SOURCE DATA →

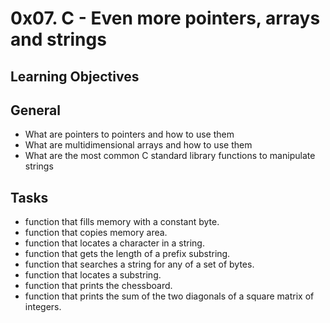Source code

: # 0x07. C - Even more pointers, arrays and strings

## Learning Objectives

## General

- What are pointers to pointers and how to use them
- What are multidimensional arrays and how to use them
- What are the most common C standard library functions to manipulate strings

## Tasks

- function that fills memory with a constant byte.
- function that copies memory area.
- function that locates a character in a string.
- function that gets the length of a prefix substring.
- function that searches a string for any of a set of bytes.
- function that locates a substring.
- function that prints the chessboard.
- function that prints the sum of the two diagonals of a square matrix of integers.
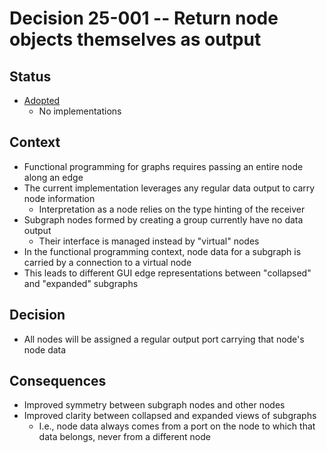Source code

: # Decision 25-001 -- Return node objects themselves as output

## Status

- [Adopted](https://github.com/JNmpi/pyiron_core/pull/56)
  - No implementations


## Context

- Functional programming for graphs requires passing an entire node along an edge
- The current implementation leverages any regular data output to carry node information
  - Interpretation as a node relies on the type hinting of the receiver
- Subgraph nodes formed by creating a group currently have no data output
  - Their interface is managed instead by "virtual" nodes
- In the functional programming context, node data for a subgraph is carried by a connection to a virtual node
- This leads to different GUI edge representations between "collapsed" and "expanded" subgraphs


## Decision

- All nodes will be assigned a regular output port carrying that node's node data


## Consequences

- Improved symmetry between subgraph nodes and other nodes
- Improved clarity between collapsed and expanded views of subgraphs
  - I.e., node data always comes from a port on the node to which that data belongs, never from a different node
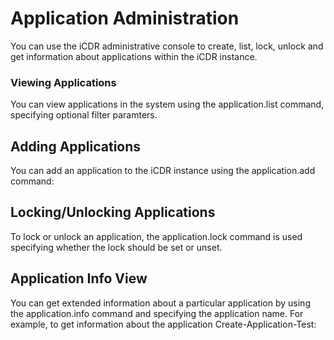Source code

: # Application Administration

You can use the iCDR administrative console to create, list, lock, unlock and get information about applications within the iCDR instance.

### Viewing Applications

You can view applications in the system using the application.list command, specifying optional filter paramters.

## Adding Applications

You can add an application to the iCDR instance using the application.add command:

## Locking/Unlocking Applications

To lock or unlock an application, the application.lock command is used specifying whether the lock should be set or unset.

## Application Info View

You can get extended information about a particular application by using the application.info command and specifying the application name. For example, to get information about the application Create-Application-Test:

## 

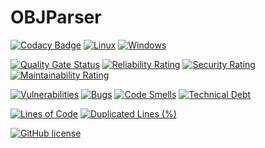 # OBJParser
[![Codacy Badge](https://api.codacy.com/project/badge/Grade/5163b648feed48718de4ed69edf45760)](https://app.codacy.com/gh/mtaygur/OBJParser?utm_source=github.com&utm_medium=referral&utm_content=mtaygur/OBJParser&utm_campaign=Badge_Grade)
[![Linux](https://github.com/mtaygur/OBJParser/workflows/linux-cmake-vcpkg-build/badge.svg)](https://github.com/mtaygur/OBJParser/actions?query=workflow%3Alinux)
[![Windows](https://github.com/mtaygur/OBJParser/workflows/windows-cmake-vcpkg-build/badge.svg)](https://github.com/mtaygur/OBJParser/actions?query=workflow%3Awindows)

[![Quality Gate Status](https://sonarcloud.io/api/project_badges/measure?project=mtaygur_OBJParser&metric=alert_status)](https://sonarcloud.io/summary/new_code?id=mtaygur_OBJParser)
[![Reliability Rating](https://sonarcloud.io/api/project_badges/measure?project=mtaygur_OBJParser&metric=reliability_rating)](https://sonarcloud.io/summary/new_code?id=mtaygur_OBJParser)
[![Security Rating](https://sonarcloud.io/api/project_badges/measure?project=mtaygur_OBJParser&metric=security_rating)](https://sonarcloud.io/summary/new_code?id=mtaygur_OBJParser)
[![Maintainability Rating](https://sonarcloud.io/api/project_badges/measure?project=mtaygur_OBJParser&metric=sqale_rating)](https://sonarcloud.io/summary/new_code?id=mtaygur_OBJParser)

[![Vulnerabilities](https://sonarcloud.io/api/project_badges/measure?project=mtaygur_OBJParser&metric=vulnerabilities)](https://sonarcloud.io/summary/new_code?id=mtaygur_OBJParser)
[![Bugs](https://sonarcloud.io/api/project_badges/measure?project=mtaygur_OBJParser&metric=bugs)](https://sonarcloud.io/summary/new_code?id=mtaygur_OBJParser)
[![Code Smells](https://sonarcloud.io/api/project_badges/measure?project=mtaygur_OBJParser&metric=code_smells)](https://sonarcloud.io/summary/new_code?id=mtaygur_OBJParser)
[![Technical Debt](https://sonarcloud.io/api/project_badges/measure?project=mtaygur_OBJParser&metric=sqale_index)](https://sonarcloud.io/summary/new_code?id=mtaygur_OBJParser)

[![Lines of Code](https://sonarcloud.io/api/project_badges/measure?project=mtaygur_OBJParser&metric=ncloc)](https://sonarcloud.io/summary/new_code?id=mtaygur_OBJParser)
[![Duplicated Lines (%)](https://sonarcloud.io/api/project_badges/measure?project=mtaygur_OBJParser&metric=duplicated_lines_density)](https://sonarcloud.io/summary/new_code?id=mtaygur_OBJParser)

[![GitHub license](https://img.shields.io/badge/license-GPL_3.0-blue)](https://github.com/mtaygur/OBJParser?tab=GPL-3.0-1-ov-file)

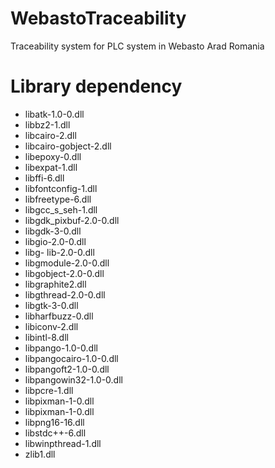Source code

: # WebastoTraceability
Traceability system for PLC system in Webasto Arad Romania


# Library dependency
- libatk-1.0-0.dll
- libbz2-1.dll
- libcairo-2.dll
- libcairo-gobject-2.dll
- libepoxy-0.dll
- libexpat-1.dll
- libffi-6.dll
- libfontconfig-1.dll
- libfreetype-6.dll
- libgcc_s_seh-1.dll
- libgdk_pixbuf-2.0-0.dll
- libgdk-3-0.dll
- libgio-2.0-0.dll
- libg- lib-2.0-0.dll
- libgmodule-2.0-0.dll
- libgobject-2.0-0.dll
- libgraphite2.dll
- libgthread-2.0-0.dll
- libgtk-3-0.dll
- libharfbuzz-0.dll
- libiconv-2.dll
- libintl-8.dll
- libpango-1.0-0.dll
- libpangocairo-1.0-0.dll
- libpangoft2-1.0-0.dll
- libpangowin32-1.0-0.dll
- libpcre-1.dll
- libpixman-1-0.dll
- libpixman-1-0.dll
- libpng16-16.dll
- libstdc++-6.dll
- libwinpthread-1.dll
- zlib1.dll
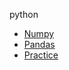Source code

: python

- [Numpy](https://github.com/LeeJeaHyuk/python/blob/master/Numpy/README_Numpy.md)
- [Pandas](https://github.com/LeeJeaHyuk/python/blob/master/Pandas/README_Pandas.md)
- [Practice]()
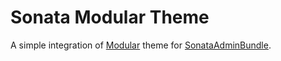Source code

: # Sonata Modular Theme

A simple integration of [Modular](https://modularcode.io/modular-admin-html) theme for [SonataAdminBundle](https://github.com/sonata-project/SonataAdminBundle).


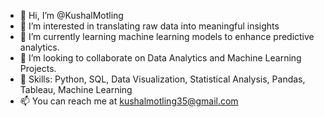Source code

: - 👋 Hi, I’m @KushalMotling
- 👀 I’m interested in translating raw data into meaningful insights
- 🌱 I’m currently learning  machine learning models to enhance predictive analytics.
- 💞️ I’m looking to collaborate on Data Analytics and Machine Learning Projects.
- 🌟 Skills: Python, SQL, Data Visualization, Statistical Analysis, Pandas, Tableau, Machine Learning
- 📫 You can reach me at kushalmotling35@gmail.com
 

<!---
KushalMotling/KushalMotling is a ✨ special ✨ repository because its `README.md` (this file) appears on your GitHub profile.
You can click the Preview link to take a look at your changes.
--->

DIRECTIONS → From the first line above through the line containing "- The current", copy everything exactly, without the pictures.

RESULT OF THE EXERCISE →
Source code

: # 0x07. C - Even more pointers, arrays and strings

## Learning Objectives

## General

- What are pointers to pointers and how to use them
- What are multidimensional arrays and how to use them
- What are the most common C standard library functions to manipulate strings

## Tasks

- function that fills memory with a constant byte.
- function that copies memory area.
- function that locates a character in a string.
- function that gets the length of a prefix substring.
- function that searches a string for any of a set of bytes.
- function that locates a substring.
- function that prints the chessboard.
- function that prints the sum of the two diagonals of a square matrix of integers.
Source code

: # Decision 25-001 -- Return node objects themselves as output

## Status

- [Adopted](https://github.com/JNmpi/pyiron_core/pull/56)
  - No implementations


## Context

- Functional programming for graphs requires passing an entire node along an edge
- The current implementation leverages any regular data output to carry node information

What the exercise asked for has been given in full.